Collected data entries
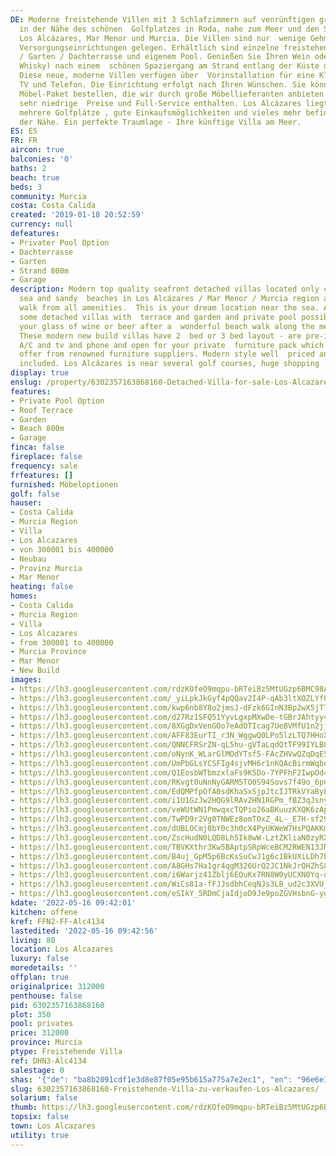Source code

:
 ```yaml
---
DE: Moderne freistehende Villen mit 3 Schlafzimmern auf venrünftigen grossen Grundstücken,
  in der Nähe des schönen  Golfplatzes in Roda, nahe zum Meer und den Stränden in
  Los Alcázares, Mar Menor und Murcia. Die Villen sind nur  wenige Gehminuten zu allen
  Versorgungseinrichtungen gelegen. Erhältlich sind einzelne freistehende Villen mit  Terrasse
  / Garten / Dachterrasse und eigenem Pool. Genießen Sie Ihren Wein oder Bier (oder
  Whisky) nach einem  schönen Spaziergang am Strand entlang der Küste des Mittelmeers.
  Diese neue, moderne Villen verfügen über  Vorinstallation für eine Klimaanlage ,
  TV und Telefon. Die Einrichtung erfolgt nach Ihren Wünschen. Sie können Ihr  persönliches
  Möbel-Paket bestellen, die wir durch große Möbellieferanten anbieten können. Moderne,
  sehr niedrige  Preise und Full-Service enthalten. Los Alcázares liegt in der Nähe
  mehrere Golfplätze , gute Einkaufsmöglichkeiten und vieles mehr befinden sich in
  der Nähe. Ein perfekte Traumlage - Ihre künftige Villa am Meer.
ES: ES
FR: FR
aircon: true
balconies: '0'
baths: 2
beach: true
beds: 3
community: Murcia
costa: Costa Calida
created: '2019-01-18 20:52:59'
currency: null
defeatures:
- Privater Pool Option
- Dachterrasse
- Garten
- Strand 800m
- Garage
description: Modern top quality seafront detached villas located only ca. 800 m from
  sea and sandy  beaches in Los Alcázares / Mar Menor / Murcia region and a short
  walk from all amenities.  This is your dream location near the sea. Available are
  some detached villas with  terrace and garden and private pool possibility - enjoy
  your glass of wine or beer after a  wonderful beach walk along the medsea shore.
  These modern new build villas have 2  bed or 3 bed layout - are pre-installed for
  A/C and tv and phone and open for your private  furniture pack which we have to
  offer from renowned furniture suppliers. Modern style well  priced and full service
  included. Los Alcázares is near several golf courses, huge shopping  malls and more.
display: true
enslug: /property/6302357163868160-Detached-Villa-for-sale-Los-Alcazares/
features:
- Private Pool Option
- Roof Terrace
- Garden
- Beach 800m
- Garage
finca: false
fireplace: false
frequency: sale
frfeatures: []
furnished: Möbeloptionen
golf: false
hauser:
- Costa Calida
- Murcia Region
- Villa
- Los Alcazares
- von 300001 bis 400000
- Neubau
- Provinz Murcia
- Mar Menor
heating: false
homes:
- Costa Calida
- Murcia Region
- Villa
- Los Alcazares
- from 300001 to 400000
- Murcia Province
- Mar Menor
- New Build
images:
- https://lh3.googleusercontent.com/rdzKOfeO9mqpu-bRTeiBz5MtUGzp6BMC98AGJRYcqT-De3m1XGcOCFGgTecxxL9YMJinSRUtA-jE1ox0FN3exL3QL0jmVBOl=w640-rj-e30-l100
- https://lh3.googleusercontent.com/_yiLpkJkGyf4pQQav2I4P-qAb3ltXOZLYfUrXGwzpJR3E0Cvj56-SPwJWlqcCAAcVPPQqCKREXkTcNO4TA-aB5ipsOKJUXpzPA=w640-rj-e30-l100
- https://lh3.googleusercontent.com/kwp6nb8Y8o2jmsJ-dFzk6GInN3Bp2wX5jTTOKnk1Glq1B8QN08QhdNITWDGPEiEar0Aqpyzg-CWFyHaYhDDVSx1_5OBpt6j6Ig=w640-rj-e30-l100
- https://lh3.googleusercontent.com/d27Rz1SFQ51YyvLgxpMXwDe-tGBrJAhtyy48b4EAf0ZaOOY0FCkEruk20sLrsifp5Ic0VKTsdGh4WWs66alZxay4r6OrZ4JRXg=w640-rj-e30-l100
- https://lh3.googleusercontent.com/8XGgDxVenGOo7eAdOTIcag7UeBVMfU1n2jjd4DLp2GPMvKhJP2RsH6GPb3N6lW03teS2XmduMZ9rzgs0NEA1yUUkmOULWXUqD9E=w640-rj-e30-l100
- https://lh3.googleusercontent.com/AFF83EurTI_r3N_WggwQ0LPo5lzLTQ7HHoXEepNOqv9eCKKnU13hJC2weC-X_YHzW09phZNG8F3fGGn01Zm2_fWF0ofc04k0zq0=w640-rj-e30-l100
- https://lh3.googleusercontent.com/QNNCFRSrZN-qL5hu-gVTaLqdQtTF99IYLB80rn37zJ7gu6zknyziCksW4fGQ7IaTvCRd1ipVIrVuk95aBMO_YEgwwCuxe9z-=w640-rj-e30-l100
- https://lh3.googleusercontent.com/oNynK_WLarGlMOdYTsf5-FAcZHVwQZqDqE5x8k0ow3Xg_RjsnMfD8jWLWRo3AaQAWeAUkocWjk6IuhXF5Icwkuqg1ayh8mSVTCo=w640-rj-e30-l100
- https://lh3.googleusercontent.com/UmPbGLsYCSFIg4sjvMH6r1nKQAcBirmWqbqy1cyprlInl21MfqPMKZTXk1XGAl85ojrqDItyjWnTPX2OSHhzK_QLFhA-5_bxjw=w640-rj-e30-l100
- https://lh3.googleusercontent.com/Q1EosbWTbmzxlaFs9K5Do-7YPFhF2IwpOd4AuRsarnGtQQsqt4YYWdY_SEeTJDK858-LB6V61YPM_BwlLP22sw0CgV_Hi9VyjBM=w640-rj-e30-l100
- https://lh3.googleusercontent.com/RKvgt0uNnNyGARM5TO0S94Sovs7f49o_6pCyR3P4zDvT3NAmbIaDM84QAaolPWbPCje0PeqwaF5bj8m_LQJoC_hLW_E4JkBgog=w640-rj-e30-l100
- https://lh3.googleusercontent.com/EdQMPfpOfA0sdKhaSxSjpJtcIJTRkVYaByLDN3yjCCfVHiKuiXrEqFh41Pyav7LD1J6CFLKqOpIKX_mAOry1A-Rd3TMNUncpRA=w640-rj-e30-l100
- https://lh3.googleusercontent.com/i1U1GzJw2HQG9lRAv2HN1RGPm_fBZ3qJsnyXlpvFL8V_SqhwYvBDSXtdXPLxd2wS7Vf30k7oljMWVL6MkU1m_k63U-3vnszEew=w640-rj-e30-l100
- https://lh3.googleusercontent.com/veWUtWN1PmwqxcTQPio26aBKuuzKXQK6zAp0zO3NksuU1DMDk5_gvZ-IimBt7wyZv6vm6KFvEccOVE09sMyh7Eaffrp7plKA=w640-rj-e30-l100
- https://lh3.googleusercontent.com/TwPD9r2Vg0TNWEz8omTOxZ_4L-_E7H-sf29wajuliRXo5U8yD84E2la3wYseIVv__-urfmWWgzXQLtf73jBdCtKqsQGRI3tjuw=w640-rj-e30-l100
- https://lh3.googleusercontent.com/dUBLOCmj0bY0c3h0cX4PyUKWeW7HsPQAKKmF4kG6p17jPsu_5ScbDziEgusXTm0jVEC_wDZtZtlm8Lfi9A_GpuSzhBlCLMH8jw=w640-rj-e30-l100
- https://lh3.googleusercontent.com/ZscHudN0LQD8Lh5Ik8wW-LztZKliaN0zyRX5lft2Doxg_GxWmXyN5GrLxg-nNDK2coFT6SQRpssmx6QFT8uqie0cuFXoNPN1PQ=w640-rj-e30-l100
- https://lh3.googleusercontent.com/TBVKXthr3Kw5BAptpSRpWceBCM2RWEN13JNyrk-qKulkFCJpBs3ySKGcYJ39vzd-0l1NdBns9u6zbc1oAWByfrHMkhtsyIyB=w640-rj-e30-l100
- https://lh3.googleusercontent.com/B4uj_GpM5p6BcKsSuCwJ1g6c1BkUXiLDh7bl9nbo7XTwXRnrTFwYVjgutQ4FmGXnn8RBIzQ1YAO3uaisRsx4IAjmMLNOo6Ph=w640-rj-e30-l100
- https://lh3.googleusercontent.com/A8GHs7Ha1gr4qgM326UrQ2JC1NkJrQHZhS80xlhlBrkwd3-ppjChLfT4yl_DirDQbaIpRT6n32Z6-7RPJyoMSIyZMyxCuPk7=w640-rj-e30-l100
- https://lh3.googleusercontent.com/i6Warjz41Zblj6EQuKx7RN8W0yUCXN0Yq-oJG_yV4JBhIdJ3P4cRA9LY28spkV-u6Z3TKlra4URByVagAu23bTK9FEleZmylBNE=w640-rj-e30-l100
- https://lh3.googleusercontent.com/WiCs81a-fFJJsdbhCeqNJs3LB_ud2c3XVU_dcyvRAilcnMBXgceKvkUDGoNF0iuILg1jXn7EkMqJfWKCa5LZ52lp_gUd-gy1MKY=w640-rj-e30-l100
- https://lh3.googleusercontent.com/eSIkY_5RDmCjaIdjoD9Je9poZGVHsbnG-yg15dobz6Iqv0kAwvwQnvGUrwhuIHEZuJ741lmOgT4nPP2vgDsvv4TfDd2zM2z7=w640-rj-e30-l100
kdate: '2022-05-16 09:42:01'
kitchen: offene
kref: FFN2-FF-Alc4134
lastedited: '2022-05-16 09:42:56'
living: 80
location: Los Alcazares
luxury: false
moredetails: ''
offplan: true
originalprice: 312000
penthouse: false
pid: 6302357163868160
plot: 350
pool: privates
price: 312000
province: Murcia
ptype: Freistehende Villa
ref: DHN3-Alc4134
salestage: 0
shas: '{"de": "ba8b2091cdf1e3d8e87f05e95b615a775a7e2ec1", "en": "96e6e1a74babefe3cfef6a37c56834c977790ff9"}'
slug: 6302357163868160-Freistehende-Villa-zu-verkaufen-Los-Alcazares/
solarium: false
thumb: https://lh3.googleusercontent.com/rdzKOfeO9mqpu-bRTeiBz5MtUGzp6BMC98AGJRYcqT-De3m1XGcOCFGgTecxxL9YMJinSRUtA-jE1ox0FN3exL3QL0jmVBOl=w400-h240-n-rj-e30-l100
topsix: false
town: Los Alcazares
utility: true
---
```

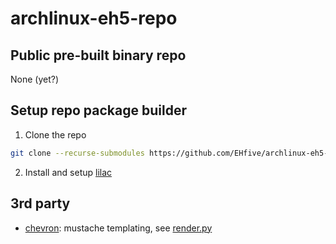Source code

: # archlinux-eh5-repo

## Public pre-built binary repo

None (yet?)

## Setup repo package builder

1. Clone the repo

```bash
git clone --recurse-submodules https://github.com/EHfive/archlinux-eh5-repo.git
```

2. Install and setup [lilac](https://lilac.readthedocs.io/en/latest/)

## 3rd party

- [chevron](https://github.com/noahmorrison/chevron): mustache templating, see [render.py](scripts/render.py)
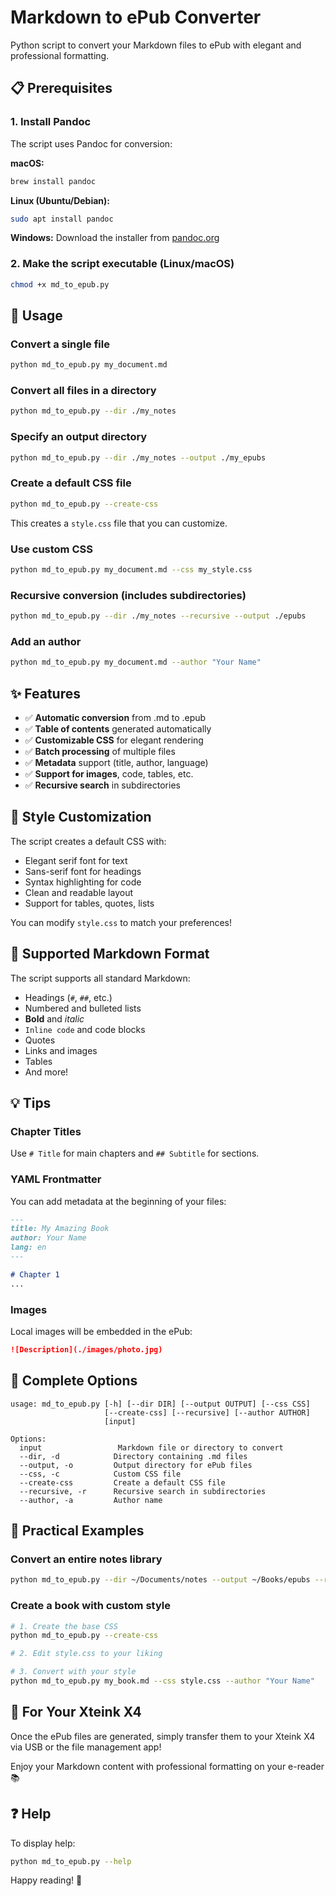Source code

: # Markdown to ePub Converter

Python script to convert your Markdown files to ePub with elegant and professional formatting.

## 📋 Prerequisites

### 1. Install Pandoc

The script uses Pandoc for conversion:

**macOS:**

```bash
brew install pandoc
```

**Linux (Ubuntu/Debian):**

```bash
sudo apt install pandoc
```

**Windows:**
Download the installer from [pandoc.org](https://pandoc.org/installing.html)

### 2. Make the script executable (Linux/macOS)

```bash
chmod +x md_to_epub.py
```

## 🚀 Usage

### Convert a single file

```bash
python md_to_epub.py my_document.md
```

### Convert all files in a directory

```bash
python md_to_epub.py --dir ./my_notes
```

### Specify an output directory

```bash
python md_to_epub.py --dir ./my_notes --output ./my_epubs
```

### Create a default CSS file

```bash
python md_to_epub.py --create-css
```

This creates a `style.css` file that you can customize.

### Use custom CSS

```bash
python md_to_epub.py my_document.md --css my_style.css
```

### Recursive conversion (includes subdirectories)

```bash
python md_to_epub.py --dir ./my_notes --recursive --output ./epubs
```

### Add an author

```bash
python md_to_epub.py my_document.md --author "Your Name"
```

## ✨ Features

- ✅ **Automatic conversion** from .md to .epub
- ✅ **Table of contents** generated automatically
- ✅ **Customizable CSS** for elegant rendering
- ✅ **Batch processing** of multiple files
- ✅ **Metadata** support (title, author, language)
- ✅ **Support for images**, code, tables, etc.
- ✅ **Recursive search** in subdirectories

## 🎨 Style Customization

The script creates a default CSS with:

- Elegant serif font for text
- Sans-serif font for headings
- Syntax highlighting for code
- Clean and readable layout
- Support for tables, quotes, lists

You can modify `style.css` to match your preferences!

## 📝 Supported Markdown Format

The script supports all standard Markdown:

- Headings (`#`, `##`, etc.)
- Numbered and bulleted lists
- **Bold** and *italic*
- `Inline code` and code blocks
- Quotes
- Links and images
- Tables
- And more!

## 💡 Tips

### Chapter Titles

Use `# Title` for main chapters and `## Subtitle` for sections.

### YAML Frontmatter

You can add metadata at the beginning of your files:

```markdown
---
title: My Amazing Book
author: Your Name
lang: en
---

# Chapter 1
...
```

### Images

Local images will be embedded in the ePub:

```markdown
![Description](./images/photo.jpg)
```

## 🔧 Complete Options

```
usage: md_to_epub.py [-h] [--dir DIR] [--output OUTPUT] [--css CSS]
                     [--create-css] [--recursive] [--author AUTHOR]
                     [input]

Options:
  input                 Markdown file or directory to convert
  --dir, -d            Directory containing .md files
  --output, -o         Output directory for ePub files
  --css, -c            Custom CSS file
  --create-css         Create a default CSS file
  --recursive, -r      Recursive search in subdirectories
  --author, -a         Author name
```

## 🎯 Practical Examples

### Convert an entire notes library

```bash
python md_to_epub.py --dir ~/Documents/notes --output ~/Books/epubs --recursive
```

### Create a book with custom style

```bash
# 1. Create the base CSS
python md_to_epub.py --create-css

# 2. Edit style.css to your liking

# 3. Convert with your style
python md_to_epub.py my_book.md --css style.css --author "Your Name"
```

## 📱 For Your Xteink X4

Once the ePub files are generated, simply transfer them to your Xteink X4 via USB or the file management app!

Enjoy your Markdown content with professional formatting on your e-reader 📚

## ❓ Help

To display help:

```bash
python md_to_epub.py --help
```

Happy reading! 🎉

TASK DIRECTIONS: From the data above, copy each line where the string "subdirectories" appears.

EXPECTED ANSWER:
### Recursive conversion (includes subdirectories)
- ✅ **Recursive search** in subdirectories
  --recursive, -r      Recursive search in subdirectories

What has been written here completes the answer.